Early life and family
Ng was born in Guangdong, China, where both her parents were doctors. She and her family immigrated to San Francisco, California,  when Ng was nine years old. Ng has two elder sisters and a younger sister. In 2007, Ng revealed that she has been married to a Taiwanese businessman since 2001. They have 2 children.

Acting career

After graduating with a major in international relations and a minor in marketing at San Francisco State University, Ng entered the Hong Kong entertainment industry in 1996, after placing 1st runner up in Miss Chinese International 1996; she represented San Francisco after she won Miss Chinatown USA in 1992.
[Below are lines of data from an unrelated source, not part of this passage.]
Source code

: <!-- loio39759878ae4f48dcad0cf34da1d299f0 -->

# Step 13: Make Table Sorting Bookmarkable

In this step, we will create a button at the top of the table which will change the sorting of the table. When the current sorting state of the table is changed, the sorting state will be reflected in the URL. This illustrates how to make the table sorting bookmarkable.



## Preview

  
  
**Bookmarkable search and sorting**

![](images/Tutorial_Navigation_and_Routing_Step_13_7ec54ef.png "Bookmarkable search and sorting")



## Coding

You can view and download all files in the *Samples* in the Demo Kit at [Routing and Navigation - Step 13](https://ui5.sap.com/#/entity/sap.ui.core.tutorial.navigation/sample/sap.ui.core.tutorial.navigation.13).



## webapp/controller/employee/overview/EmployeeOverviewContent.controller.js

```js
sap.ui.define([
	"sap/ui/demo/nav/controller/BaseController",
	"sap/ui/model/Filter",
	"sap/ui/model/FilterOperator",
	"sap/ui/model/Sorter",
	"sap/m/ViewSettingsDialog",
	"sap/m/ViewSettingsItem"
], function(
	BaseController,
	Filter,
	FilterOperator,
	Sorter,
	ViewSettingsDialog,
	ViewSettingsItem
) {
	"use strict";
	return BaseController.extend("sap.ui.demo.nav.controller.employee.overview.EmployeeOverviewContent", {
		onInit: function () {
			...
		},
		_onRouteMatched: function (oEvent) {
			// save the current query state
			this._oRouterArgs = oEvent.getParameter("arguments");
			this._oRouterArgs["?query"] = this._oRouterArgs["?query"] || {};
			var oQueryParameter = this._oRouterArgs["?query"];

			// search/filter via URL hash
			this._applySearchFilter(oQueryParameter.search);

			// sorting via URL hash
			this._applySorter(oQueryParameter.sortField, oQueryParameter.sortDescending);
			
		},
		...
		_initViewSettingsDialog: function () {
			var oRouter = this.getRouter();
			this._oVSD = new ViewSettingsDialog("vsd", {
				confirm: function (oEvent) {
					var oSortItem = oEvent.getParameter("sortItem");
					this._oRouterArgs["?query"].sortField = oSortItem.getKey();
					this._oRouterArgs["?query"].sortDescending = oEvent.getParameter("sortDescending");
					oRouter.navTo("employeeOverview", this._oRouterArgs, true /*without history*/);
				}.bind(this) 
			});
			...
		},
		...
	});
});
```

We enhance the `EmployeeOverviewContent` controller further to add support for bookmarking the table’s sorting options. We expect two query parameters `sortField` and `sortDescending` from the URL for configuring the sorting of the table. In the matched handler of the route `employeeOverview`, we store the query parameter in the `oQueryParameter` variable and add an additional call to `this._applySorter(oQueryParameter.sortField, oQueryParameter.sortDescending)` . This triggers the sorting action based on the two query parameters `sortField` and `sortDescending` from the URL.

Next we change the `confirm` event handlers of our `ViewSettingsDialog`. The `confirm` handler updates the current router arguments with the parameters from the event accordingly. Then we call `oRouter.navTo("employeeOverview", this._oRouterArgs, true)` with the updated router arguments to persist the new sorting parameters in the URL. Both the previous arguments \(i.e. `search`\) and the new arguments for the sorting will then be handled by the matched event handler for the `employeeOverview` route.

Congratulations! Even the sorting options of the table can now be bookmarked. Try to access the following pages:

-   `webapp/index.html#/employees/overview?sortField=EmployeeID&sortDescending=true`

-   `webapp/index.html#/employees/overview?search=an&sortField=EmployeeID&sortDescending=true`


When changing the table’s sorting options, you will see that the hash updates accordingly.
She began playing minor guest roles before quickly being offered the second female lead in the late 1990s gaining popularity quickly. In early to late 2000s, she played a number of diverse female lead roles in many popular and critically acclaimed TVB series with positive reviews and praise from audiences. Her many series include A Kindred Spirit, The Legend of Lady Yang, Secret of the Heart, Riches and Stitches, A Herbalist Affair, Healing Hands III, Into Thin Air. Her 2006 series La Femme Desperado and Love Guaranteed received the best and 4th best TVB series ratings of the year respectively with the first winning the TVB Anniversary Award for Best Series.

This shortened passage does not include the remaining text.